Props for the “Reg A” Reality: A lesson in digital asset securities offerings
It pains me to say it, but Open Props’ recent announcement of the coming termination of its ongoing Regulation A (“Reg A”) digital asset securities (Props) offering and the cessation of support for its Props Loyalty Program leads me to one stark conclusion:
While compliant, Reg A is neither a business nor investor friendly or workable regulatory path for cryptocurrency-related companies that intend to offer and sell investment contracts on an ongoing basis.
I’ve chosen those words carefully. Let me explain.
SEC Review and Qualification
All companies that seek to qualify a Reg A offering statement with the SEC are subject to an SEC staff comment and review process. This process involves the staff’s substantive review of and comment on a company’s offering materials. This back and forth elicits comprehensive disclosure of the company’s business plans and finances in order to, among other things, provide investors with the information they need to make informed investment decisions.
While all companies seeking to qualify a Reg A offering go through the same process, to date, crypto companies seeking to rely on the exemption have borne the brunt of a unique headwind in the review and qualification process. In short, as early Reg A crypto adopters, they have been tasked with building the digital asset industry’s initial examples of and precedent for robust, public crypto-company business, network, token and financial disclosure that has been reviewed and commented on by the SEC staff.
This is no easy (or inexpensive) task, and one for which there is no additional reward. Any project that comes in their wake owes them a debt of gratitude.
Separately, crypto companies, like Open Props, that have endeavored to offer and sell their tokens in compliant continuous, ongoing digital asset offerings do not necessarily enjoy any reprieve from that initial qualification and review process.

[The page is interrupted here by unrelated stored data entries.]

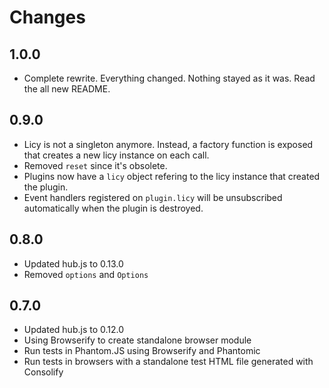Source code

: # Changes

## 1.0.0

- Complete rewrite. Everything changed. Nothing stayed as it was. Read the all
  new README.

## 0.9.0

- Licy is not a singleton anymore. Instead, a factory function is exposed that
  creates a new licy instance on each call.
- Removed `reset` since it's obsolete.
- Plugins now have a `licy` object refering to the licy instance that created
  the plugin.
- Event handlers registered on `plugin.licy` will be unsubscribed automatically
  when the plugin is destroyed.

## 0.8.0

- Updated hub.js to 0.13.0
- Removed `options` and `Options`

## 0.7.0

- Updated hub.js to 0.12.0
- Using Browserify to create standalone browser module
- Run tests in Phantom.JS using Browserify and Phantomic
- Run tests in browsers with a standalone test HTML file generated with Consolify
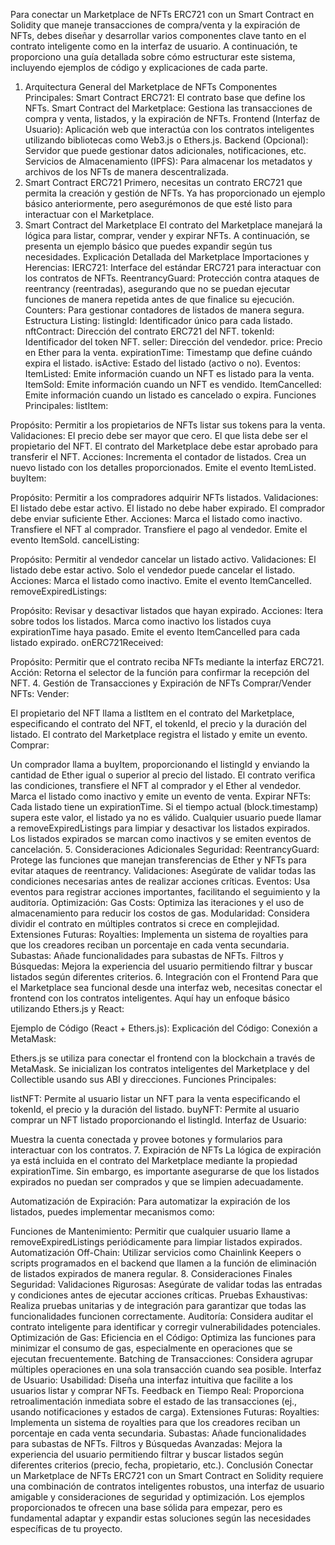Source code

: Para conectar un Marketplace de NFTs ERC721 con un Smart Contract en Solidity que maneje transacciones de compra/venta y la expiración de NFTs, debes diseñar y desarrollar varios componentes clave tanto en el contrato inteligente como en la interfaz de usuario. A continuación, te proporciono una guía detallada sobre cómo estructurar este sistema, incluyendo ejemplos de código y explicaciones de cada parte.

1. Arquitectura General del Marketplace de NFTs
Componentes Principales:
Smart Contract ERC721: El contrato base que define los NFTs.
Smart Contract del Marketplace: Gestiona las transacciones de compra y venta, listados, y la expiración de NFTs.
Frontend (Interfaz de Usuario): Aplicación web que interactúa con los contratos inteligentes utilizando bibliotecas como Web3.js o Ethers.js.
Backend (Opcional): Servidor que puede gestionar datos adicionales, notificaciones, etc.
Servicios de Almacenamiento (IPFS): Para almacenar los metadatos y archivos de los NFTs de manera descentralizada.
2. Smart Contract ERC721
Primero, necesitas un contrato ERC721 que permita la creación y gestión de NFTs. Ya has proporcionado un ejemplo básico anteriormente, pero asegurémonos de que esté listo para interactuar con el Marketplace.
3. Smart Contract del Marketplace
El contrato del Marketplace manejará la lógica para listar, comprar, vender y expirar NFTs. A continuación, se presenta un ejemplo básico que puedes expandir según tus necesidades.
Explicación Detallada del Marketplace
Importaciones y Herencias:
IERC721: Interface del estándar ERC721 para interactuar con los contratos de NFTs.
ReentrancyGuard: Protección contra ataques de reentrancy (reentradas), asegurando que no se puedan ejecutar funciones de manera repetida antes de que finalice su ejecución.
Counters: Para gestionar contadores de listados de manera segura.
Estructura Listing:
listingId: Identificador único para cada listado.
nftContract: Dirección del contrato ERC721 del NFT.
tokenId: Identificador del token NFT.
seller: Dirección del vendedor.
price: Precio en Ether para la venta.
expirationTime: Timestamp que define cuándo expira el listado.
isActive: Estado del listado (activo o no).
Eventos:
ItemListed: Emite información cuando un NFT es listado para la venta.
ItemSold: Emite información cuando un NFT es vendido.
ItemCancelled: Emite información cuando un listado es cancelado o expira.
Funciones Principales:
listItem:

Propósito: Permitir a los propietarios de NFTs listar sus tokens para la venta.
Validaciones:
El precio debe ser mayor que cero.
El que lista debe ser el propietario del NFT.
El contrato del Marketplace debe estar aprobado para transferir el NFT.
Acciones:
Incrementa el contador de listados.
Crea un nuevo listado con los detalles proporcionados.
Emite el evento ItemListed.
buyItem:

Propósito: Permitir a los compradores adquirir NFTs listados.
Validaciones:
El listado debe estar activo.
El listado no debe haber expirado.
El comprador debe enviar suficiente Ether.
Acciones:
Marca el listado como inactivo.
Transfiere el NFT al comprador.
Transfiere el pago al vendedor.
Emite el evento ItemSold.
cancelListing:

Propósito: Permitir al vendedor cancelar un listado activo.
Validaciones:
El listado debe estar activo.
Solo el vendedor puede cancelar el listado.
Acciones:
Marca el listado como inactivo.
Emite el evento ItemCancelled.
removeExpiredListings:

Propósito: Revisar y desactivar listados que hayan expirado.
Acciones:
Itera sobre todos los listados.
Marca como inactivo los listados cuya expirationTime haya pasado.
Emite el evento ItemCancelled para cada listado expirado.
onERC721Received:

Propósito: Permitir que el contrato reciba NFTs mediante la interfaz ERC721.
Acción: Retorna el selector de la función para confirmar la recepción del NFT.
4. Gestión de Transacciones y Expiración de NFTs
Comprar/Vender NFTs:
Vender:

El propietario del NFT llama a listItem en el contrato del Marketplace, especificando el contrato del NFT, el tokenId, el precio y la duración del listado.
El contrato del Marketplace registra el listado y emite un evento.
Comprar:

Un comprador llama a buyItem, proporcionando el listingId y enviando la cantidad de Ether igual o superior al precio del listado.
El contrato verifica las condiciones, transfiere el NFT al comprador y el Ether al vendedor.
Marca el listado como inactivo y emite un evento de venta.
Expirar NFTs:
Cada listado tiene un expirationTime. Si el tiempo actual (block.timestamp) supera este valor, el listado ya no es válido.
Cualquier usuario puede llamar a removeExpiredListings para limpiar y desactivar los listados expirados.
Los listados expirados se marcan como inactivos y se emiten eventos de cancelación.
5. Consideraciones Adicionales
Seguridad:
ReentrancyGuard: Protege las funciones que manejan transferencias de Ether y NFTs para evitar ataques de reentrancy.
Validaciones: Asegúrate de validar todas las condiciones necesarias antes de realizar acciones críticas.
Eventos: Usa eventos para registrar acciones importantes, facilitando el seguimiento y la auditoría.
Optimización:
Gas Costs: Optimiza las iteraciones y el uso de almacenamiento para reducir los costos de gas.
Modularidad: Considera dividir el contrato en múltiples contratos si crece en complejidad.
Extensiones Futuras:
Royalties: Implementa un sistema de royalties para que los creadores reciban un porcentaje en cada venta secundaria.
Subastas: Añade funcionalidades para subastas de NFTs.
Filtros y Búsquedas: Mejora la experiencia del usuario permitiendo filtrar y buscar listados según diferentes criterios.
6. Integración con el Frontend
Para que el Marketplace sea funcional desde una interfaz web, necesitas conectar el frontend con los contratos inteligentes. Aquí hay un enfoque básico utilizando Ethers.js y React:

Ejemplo de Código (React + Ethers.js):
Explicación del Código:
Conexión a MetaMask:

Ethers.js se utiliza para conectar el frontend con la blockchain a través de MetaMask.
Se inicializan los contratos inteligentes del Marketplace y del Collectible usando sus ABI y direcciones.
Funciones Principales:

listNFT: Permite al usuario listar un NFT para la venta especificando el tokenId, el precio y la duración del listado.
buyNFT: Permite al usuario comprar un NFT listado proporcionando el listingId.
Interfaz de Usuario:

Muestra la cuenta conectada y provee botones y formularios para interactuar con los contratos.
7. Expiración de NFTs
La lógica de expiración ya está incluida en el contrato del Marketplace mediante la propiedad expirationTime. Sin embargo, es importante asegurarse de que los listados expirados no puedan ser comprados y que se limpien adecuadamente.

Automatización de Expiración:
Para automatizar la expiración de los listados, puedes implementar mecanismos como:

Funciones de Mantenimiento: Permitir que cualquier usuario llame a removeExpiredListings periódicamente para limpiar listados expirados.
Automatización Off-Chain: Utilizar servicios como Chainlink Keepers o scripts programados en el backend que llamen a la función de eliminación de listados expirados de manera regular.
8. Consideraciones Finales
Seguridad:
Validaciones Rigurosas: Asegúrate de validar todas las entradas y condiciones antes de ejecutar acciones críticas.
Pruebas Exhaustivas: Realiza pruebas unitarias y de integración para garantizar que todas las funcionalidades funcionen correctamente.
Auditoría: Considera auditar el contrato inteligente para identificar y corregir vulnerabilidades potenciales.
Optimización de Gas:
Eficiencia en el Código: Optimiza las funciones para minimizar el consumo de gas, especialmente en operaciones que se ejecutan frecuentemente.
Batching de Transacciones: Considera agrupar múltiples operaciones en una sola transacción cuando sea posible.
Interfaz de Usuario:
Usabilidad: Diseña una interfaz intuitiva que facilite a los usuarios listar y comprar NFTs.
Feedback en Tiempo Real: Proporciona retroalimentación inmediata sobre el estado de las transacciones (ej., usando notificaciones y estados de carga).
Extensiones Futuras:
Royalties: Implementa un sistema de royalties para que los creadores reciban un porcentaje en cada venta secundaria.
Subastas: Añade funcionalidades para subastas de NFTs.
Filtros y Búsquedas Avanzadas: Mejora la experiencia del usuario permitiendo filtrar y buscar listados según diferentes criterios (precio, fecha, propietario, etc.).
Conclusión
Conectar un Marketplace de NFTs ERC721 con un Smart Contract en Solidity requiere una combinación de contratos inteligentes robustos, una interfaz de usuario amigable y consideraciones de seguridad y optimización. Los ejemplos proporcionados te ofrecen una base sólida para empezar, pero es fundamental adaptar y expandir estas soluciones según las necesidades específicas de tu proyecto.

The Reg A process for ongoing offerings requires companies to continually assess (for so long as an offering remains ongoing) whether any changes to the disclosure contained in their offering materials requires another filing with, and qualification by, the SEC in order to continue with the offering. This imposes a non-insignificant ongoing compliance and monitoring obligation on these companies and their legal counsel, involving frequent contact with the SEC staff in charge of their filing. This obligation is independent of any ongoing, periodic filing requirements.
Crypto companies, whose businesses are often inextricably intertwined with the issuance of the network’s native digital asset, have to be acutely aware of ongoing compliance in order to be able to not only continue with their offering but also the operation of their networks. In short, cessation of a crypto company’s ongoing Reg A digital asset offering for the failure to compliantly account for substantive (or greater) changes to its business, network, token, and/or finances can effectively be synonymous with cessation of such company’s ongoing business operations.

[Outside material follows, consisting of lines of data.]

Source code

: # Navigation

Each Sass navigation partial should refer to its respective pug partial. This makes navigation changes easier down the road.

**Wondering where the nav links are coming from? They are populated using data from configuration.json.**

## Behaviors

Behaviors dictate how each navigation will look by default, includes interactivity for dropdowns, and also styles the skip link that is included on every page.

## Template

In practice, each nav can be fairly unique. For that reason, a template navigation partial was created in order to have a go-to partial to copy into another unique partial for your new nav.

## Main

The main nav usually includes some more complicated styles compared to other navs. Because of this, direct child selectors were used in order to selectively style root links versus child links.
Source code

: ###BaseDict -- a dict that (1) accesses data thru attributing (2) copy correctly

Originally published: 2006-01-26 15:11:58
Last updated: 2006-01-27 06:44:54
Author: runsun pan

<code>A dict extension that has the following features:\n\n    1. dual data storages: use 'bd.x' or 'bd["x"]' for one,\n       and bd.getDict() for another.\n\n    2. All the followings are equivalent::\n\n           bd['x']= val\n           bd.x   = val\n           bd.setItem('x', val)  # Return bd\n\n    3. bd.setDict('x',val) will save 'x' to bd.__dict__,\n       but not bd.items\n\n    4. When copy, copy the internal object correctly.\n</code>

For crypto companies in continuous offerings, Reg A is hard in, then eyes open.
The Howey Wave Doesn’t Crest?
As difficult as it is for a crypto company issuing digital assets to get into the Reg A regime, it is even more difficult for them to get out.
Why? Because, while the securities law status of an offering of digital assets pursuant to Reg A is not in dispute, the operative facts and circumstances surrounding transactions in those assets may change over time in such a manner that they no longer constitute securities transactions. And, while the company issuing those assets may initially be the appropriate party to bear the securities laws disclosure obligations and associated liabilities related to these assets, that may not be the case two or three years later. It just depends… but, in any event, good luck convincing anyone tasked with regulating securities markets to acknowledge when transactions in a specific digital asset that at one time implicated the securities laws no longer do. At least, that is, until the Howey test crests and the Ripple settles.
So, for crypto companies, Reg A is hard in, eyes open, and no out.
Liquid and Frozen
Whereas the SEC, its Chair, and the SEC staff have been clear in their view that digital asset offerings typically involve the offer and sale of securities, until recently, they have been less forthcoming on how to potentially accommodate regulated intermediation of transactions in compliantly-issued digital asset securities at scale. This is not necessarily without good reason, given, for example, the general limitations of SIPC to protect against investor losses that can follow broker exposure to investment contracts, but in the meantime holders of securities issued in compliant publicly-available digital asset offerings have largely been frozen in their ability to find liquidity.
In sum, for crypto companies and their network participants, Reg A is hard in, eyes open, no out, and frozen.
Props
For these reasons, the Reg A path to compliant public digital asset securities offerings and aftermarkets in the U.S. has and will continue to be the exception, not the rule. I applaud companies, like Open Props, that have undertaken significant efforts to comply with U.S. law. Yet, while certainly unfortunate for them and their community of supporters, the outcome of their efforts has demonstrated for me the shortcomings of perhaps the only viable exempt regulatory path for compliant public digital asset securities offerings available in the U.S.
I supported Props’ efforts at the outset and continue to support their efforts today.